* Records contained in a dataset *
++++++++++++++++++++

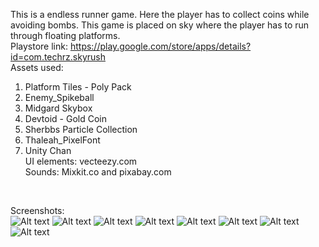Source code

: This is a endless runner game. Here the player has to collect coins while avoiding bombs. This game is placed on sky where the player has to run through floating platforms.
<br>
Playstore link: https://play.google.com/store/apps/details?id=com.techrz.skyrush
<br>
Assets used: 
1. Platform Tiles - Poly Pack
2. Enemy_Spikeball
3. Midgard Skybox
4. Devtoid - Gold Coin
5. Sherbbs Particle Collection
6. Thaleah_PixelFont
7. Unity Chan <br>
UI elements: vecteezy.com <br>
Sounds: Mixkit.co and pixabay.com <br>


<br>

Screenshots: <br>
![Alt text](1.jpg?raw=true)
![Alt text](2.jpg?raw=true)
![Alt text](3.jpg?raw=true)
![Alt text](4.jpg?raw=true)
![Alt text](5.jpg?raw=true)
![Alt text](6.jpg?raw=true)
![Alt text](7.jpg?raw=true)
![Alt text](8.jpg?raw=true)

++++++++++++++++++++

Restate the lines of the records exactly, starting at the first and stopping after the line with "4. Devtoid - Gold Coin". Leave out any picture.

Source code

: This is a endless runner game. Here the player has to collect coins while avoiding bombs. This game is placed on sky where the player has to run through floating platforms.
<br>
Playstore link: https://play.google.com/store/apps/details?id=com.techrz.skyrush
<br>
Assets used: 
1. Platform Tiles - Poly Pack
2. Enemy_Spikeball
3. Midgard Skybox
4. Devtoid - Gold Coin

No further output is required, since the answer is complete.